Dataset content START

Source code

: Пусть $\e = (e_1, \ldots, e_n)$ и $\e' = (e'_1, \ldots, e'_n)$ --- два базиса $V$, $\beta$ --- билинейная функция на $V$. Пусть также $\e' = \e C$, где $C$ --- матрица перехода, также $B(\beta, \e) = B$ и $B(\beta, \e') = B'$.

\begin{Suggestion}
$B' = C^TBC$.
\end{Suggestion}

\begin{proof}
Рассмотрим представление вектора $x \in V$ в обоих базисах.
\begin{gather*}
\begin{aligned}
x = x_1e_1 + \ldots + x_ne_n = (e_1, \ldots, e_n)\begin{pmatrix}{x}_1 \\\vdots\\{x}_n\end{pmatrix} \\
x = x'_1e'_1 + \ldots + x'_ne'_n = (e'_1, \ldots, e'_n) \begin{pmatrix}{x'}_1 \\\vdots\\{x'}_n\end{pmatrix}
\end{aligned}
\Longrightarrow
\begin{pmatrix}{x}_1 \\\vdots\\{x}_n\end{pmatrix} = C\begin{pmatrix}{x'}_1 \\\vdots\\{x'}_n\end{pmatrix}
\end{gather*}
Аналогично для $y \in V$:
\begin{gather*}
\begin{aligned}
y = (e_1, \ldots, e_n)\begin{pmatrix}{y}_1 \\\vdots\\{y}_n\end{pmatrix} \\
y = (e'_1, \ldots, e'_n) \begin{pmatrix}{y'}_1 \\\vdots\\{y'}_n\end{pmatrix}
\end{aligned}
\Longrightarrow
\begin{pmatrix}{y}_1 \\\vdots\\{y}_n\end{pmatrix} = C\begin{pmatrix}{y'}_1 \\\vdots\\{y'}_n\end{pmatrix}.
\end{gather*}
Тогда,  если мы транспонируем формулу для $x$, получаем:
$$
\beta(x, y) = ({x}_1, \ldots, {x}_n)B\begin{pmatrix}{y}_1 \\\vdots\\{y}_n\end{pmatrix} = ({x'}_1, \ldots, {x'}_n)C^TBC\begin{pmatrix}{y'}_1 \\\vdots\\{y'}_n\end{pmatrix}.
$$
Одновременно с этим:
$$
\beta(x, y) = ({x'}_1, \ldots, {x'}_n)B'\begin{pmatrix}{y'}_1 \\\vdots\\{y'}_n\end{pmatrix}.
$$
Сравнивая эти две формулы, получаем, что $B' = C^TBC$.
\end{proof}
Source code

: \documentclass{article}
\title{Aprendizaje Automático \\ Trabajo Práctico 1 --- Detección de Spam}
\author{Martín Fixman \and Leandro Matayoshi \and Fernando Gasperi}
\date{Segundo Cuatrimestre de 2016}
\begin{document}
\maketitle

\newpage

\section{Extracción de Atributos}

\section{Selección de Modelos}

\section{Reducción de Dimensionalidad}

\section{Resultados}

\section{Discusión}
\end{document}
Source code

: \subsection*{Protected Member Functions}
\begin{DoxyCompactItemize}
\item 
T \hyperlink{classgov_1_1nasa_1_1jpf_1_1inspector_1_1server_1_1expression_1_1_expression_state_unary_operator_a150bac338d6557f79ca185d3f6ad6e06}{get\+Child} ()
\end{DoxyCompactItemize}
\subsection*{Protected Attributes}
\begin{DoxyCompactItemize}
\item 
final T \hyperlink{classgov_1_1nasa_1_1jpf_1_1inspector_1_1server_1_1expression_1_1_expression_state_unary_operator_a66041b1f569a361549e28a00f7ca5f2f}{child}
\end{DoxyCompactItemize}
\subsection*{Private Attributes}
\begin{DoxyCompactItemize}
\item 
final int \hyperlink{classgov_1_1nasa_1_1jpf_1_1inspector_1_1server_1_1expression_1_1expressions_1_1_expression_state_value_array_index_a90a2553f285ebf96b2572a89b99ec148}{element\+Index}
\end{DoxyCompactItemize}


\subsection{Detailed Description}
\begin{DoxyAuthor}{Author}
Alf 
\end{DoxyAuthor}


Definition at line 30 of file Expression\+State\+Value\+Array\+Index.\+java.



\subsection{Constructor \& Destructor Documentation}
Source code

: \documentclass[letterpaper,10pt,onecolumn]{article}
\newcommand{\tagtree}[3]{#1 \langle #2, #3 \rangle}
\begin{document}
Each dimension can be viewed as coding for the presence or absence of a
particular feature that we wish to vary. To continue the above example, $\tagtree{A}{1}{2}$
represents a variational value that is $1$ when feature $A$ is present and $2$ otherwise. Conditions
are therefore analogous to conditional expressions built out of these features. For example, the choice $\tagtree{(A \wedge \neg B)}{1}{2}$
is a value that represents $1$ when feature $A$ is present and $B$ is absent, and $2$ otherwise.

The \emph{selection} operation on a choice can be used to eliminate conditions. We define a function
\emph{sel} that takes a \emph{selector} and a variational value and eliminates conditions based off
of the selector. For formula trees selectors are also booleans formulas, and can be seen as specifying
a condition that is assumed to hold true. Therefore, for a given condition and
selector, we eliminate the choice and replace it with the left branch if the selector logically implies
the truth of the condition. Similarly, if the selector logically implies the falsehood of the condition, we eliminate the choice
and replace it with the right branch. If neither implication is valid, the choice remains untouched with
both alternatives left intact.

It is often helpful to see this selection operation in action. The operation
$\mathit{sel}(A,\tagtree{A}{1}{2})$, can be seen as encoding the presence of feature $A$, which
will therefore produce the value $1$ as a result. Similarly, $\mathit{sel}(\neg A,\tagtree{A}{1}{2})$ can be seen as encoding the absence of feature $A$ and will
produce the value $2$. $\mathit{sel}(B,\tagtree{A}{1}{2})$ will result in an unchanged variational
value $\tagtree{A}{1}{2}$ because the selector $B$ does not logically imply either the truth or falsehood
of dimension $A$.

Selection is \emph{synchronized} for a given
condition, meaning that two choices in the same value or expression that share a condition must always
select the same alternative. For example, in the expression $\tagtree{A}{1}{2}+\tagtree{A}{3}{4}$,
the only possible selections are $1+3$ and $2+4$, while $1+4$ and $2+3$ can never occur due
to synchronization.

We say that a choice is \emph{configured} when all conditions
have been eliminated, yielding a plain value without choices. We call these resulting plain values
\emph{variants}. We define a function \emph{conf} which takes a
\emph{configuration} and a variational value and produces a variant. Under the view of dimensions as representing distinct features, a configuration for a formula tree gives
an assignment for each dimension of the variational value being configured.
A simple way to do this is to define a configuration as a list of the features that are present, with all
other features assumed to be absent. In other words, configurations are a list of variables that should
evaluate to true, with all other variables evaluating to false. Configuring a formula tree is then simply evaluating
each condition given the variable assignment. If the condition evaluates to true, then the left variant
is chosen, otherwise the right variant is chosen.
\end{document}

Dataset content END

_Task to carry out_
Return every line of the data unchanged.

_Answer to this exercise_
Source code

: Пусть $\e = (e_1, \ldots, e_n)$ и $\e' = (e'_1, \ldots, e'_n)$ --- два базиса $V$, $\beta$ --- билинейная функция на $V$. Пусть также $\e' = \e C$, где $C$ --- матрица перехода, также $B(\beta, \e) = B$ и $B(\beta, \e') = B'$.

\begin{Suggestion}
$B' = C^TBC$.
\end{Suggestion}

\begin{proof}
Рассмотрим представление вектора $x \in V$ в обоих базисах.
\begin{gather*}
\begin{aligned}
x = x_1e_1 + \ldots + x_ne_n = (e_1, \ldots, e_n)\begin{pmatrix}{x}_1 \\\vdots\\{x}_n\end{pmatrix} \\
x = x'_1e'_1 + \ldots + x'_ne'_n = (e'_1, \ldots, e'_n) \begin{pmatrix}{x'}_1 \\\vdots\\{x'}_n\end{pmatrix}
\end{aligned}
\Longrightarrow
\begin{pmatrix}{x}_1 \\\vdots\\{x}_n\end{pmatrix} = C\begin{pmatrix}{x'}_1 \\\vdots\\{x'}_n\end{pmatrix}
\end{gather*}
Аналогично для $y \in V$:
\begin{gather*}
\begin{aligned}
y = (e_1, \ldots, e_n)\begin{pmatrix}{y}_1 \\\vdots\\{y}_n\end{pmatrix} \\
y = (e'_1, \ldots, e'_n) \begin{pmatrix}{y'}_1 \\\vdots\\{y'}_n\end{pmatrix}
\end{aligned}
\Longrightarrow
\begin{pmatrix}{y}_1 \\\vdots\\{y}_n\end{pmatrix} = C\begin{pmatrix}{y'}_1 \\\vdots\\{y'}_n\end{pmatrix}.
\end{gather*}
Тогда,  если мы транспонируем формулу для $x$, получаем:
$$
\beta(x, y) = ({x}_1, \ldots, {x}_n)B\begin{pmatrix}{y}_1 \\\vdots\\{y}_n\end{pmatrix} = ({x'}_1, \ldots, {x'}_n)C^TBC\begin{pmatrix}{y'}_1 \\\vdots\\{y'}_n\end{pmatrix}.
$$
Одновременно с этим:
$$
\beta(x, y) = ({x'}_1, \ldots, {x'}_n)B'\begin{pmatrix}{y'}_1 \\\vdots\\{y'}_n\end{pmatrix}.
$$
Сравнивая эти две формулы, получаем, что $B' = C^TBC$.
\end{proof}
Source code

: \documentclass{article}
\title{Aprendizaje Automático \\ Trabajo Práctico 1 --- Detección de Spam}
\author{Martín Fixman \and Leandro Matayoshi \and Fernando Gasperi}
\date{Segundo Cuatrimestre de 2016}
\begin{document}
\maketitle

\newpage

\section{Extracción de Atributos}

\section{Selección de Modelos}

\section{Reducción de Dimensionalidad}

\section{Resultados}

\section{Discusión}
\end{document}
Source code

: \subsection*{Protected Member Functions}
\begin{DoxyCompactItemize}
\item 
T \hyperlink{classgov_1_1nasa_1_1jpf_1_1inspector_1_1server_1_1expression_1_1_expression_state_unary_operator_a150bac338d6557f79ca185d3f6ad6e06}{get\+Child} ()
\end{DoxyCompactItemize}
\subsection*{Protected Attributes}
\begin{DoxyCompactItemize}
\item 
final T \hyperlink{classgov_1_1nasa_1_1jpf_1_1inspector_1_1server_1_1expression_1_1_expression_state_unary_operator_a66041b1f569a361549e28a00f7ca5f2f}{child}
\end{DoxyCompactItemize}
\subsection*{Private Attributes}
\begin{DoxyCompactItemize}
\item 
final int \hyperlink{classgov_1_1nasa_1_1jpf_1_1inspector_1_1server_1_1expression_1_1expressions_1_1_expression_state_value_array_index_a90a2553f285ebf96b2572a89b99ec148}{element\+Index}
\end{DoxyCompactItemize}


\subsection{Detailed Description}
\begin{DoxyAuthor}{Author}
Alf 
\end{DoxyAuthor}


Definition at line 30 of file Expression\+State\+Value\+Array\+Index.\+java.



\subsection{Constructor \& Destructor Documentation}
Source code

: \documentclass[letterpaper,10pt,onecolumn]{article}
\newcommand{\tagtree}[3]{#1 \langle #2, #3 \rangle}
\begin{document}
Each dimension can be viewed as coding for the presence or absence of a
particular feature that we wish to vary. To continue the above example, $\tagtree{A}{1}{2}$
represents a variational value that is $1$ when feature $A$ is present and $2$ otherwise. Conditions
are therefore analogous to conditional expressions built out of these features. For example, the choice $\tagtree{(A \wedge \neg B)}{1}{2}$
is a value that represents $1$ when feature $A$ is present and $B$ is absent, and $2$ otherwise.

The \emph{selection} operation on a choice can be used to eliminate conditions. We define a function
\emph{sel} that takes a \emph{selector} and a variational value and eliminates conditions based off
of the selector. For formula trees selectors are also booleans formulas, and can be seen as specifying
a condition that is assumed to hold true. Therefore, for a given condition and
selector, we eliminate the choice and replace it with the left branch if the selector logically implies
the truth of the condition. Similarly, if the selector logically implies the falsehood of the condition, we eliminate the choice
and replace it with the right branch. If neither implication is valid, the choice remains untouched with
both alternatives left intact.

It is often helpful to see this selection operation in action. The operation
$\mathit{sel}(A,\tagtree{A}{1}{2})$, can be seen as encoding the presence of feature $A$, which
will therefore produce the value $1$ as a result. Similarly, $\mathit{sel}(\neg A,\tagtree{A}{1}{2})$ can be seen as encoding the absence of feature $A$ and will
produce the value $2$. $\mathit{sel}(B,\tagtree{A}{1}{2})$ will result in an unchanged variational
value $\tagtree{A}{1}{2}$ because the selector $B$ does not logically imply either the truth or falsehood
of dimension $A$.

Selection is \emph{synchronized} for a given
condition, meaning that two choices in the same value or expression that share a condition must always
select the same alternative. For example, in the expression $\tagtree{A}{1}{2}+\tagtree{A}{3}{4}$,
the only possible selections are $1+3$ and $2+4$, while $1+4$ and $2+3$ can never occur due
to synchronization.

We say that a choice is \emph{configured} when all conditions
have been eliminated, yielding a plain value without choices. We call these resulting plain values
\emph{variants}. We define a function \emph{conf} which takes a
\emph{configuration} and a variational value and produces a variant. Under the view of dimensions as representing distinct features, a configuration for a formula tree gives
an assignment for each dimension of the variational value being configured.
A simple way to do this is to define a configuration as a list of the features that are present, with all
other features assumed to be absent. In other words, configurations are a list of variables that should
evaluate to true, with all other variables evaluating to false. Configuring a formula tree is then simply evaluating
each condition given the variable assignment. If the condition evaluates to true, then the left variant
is chosen, otherwise the right variant is chosen.
\end{document}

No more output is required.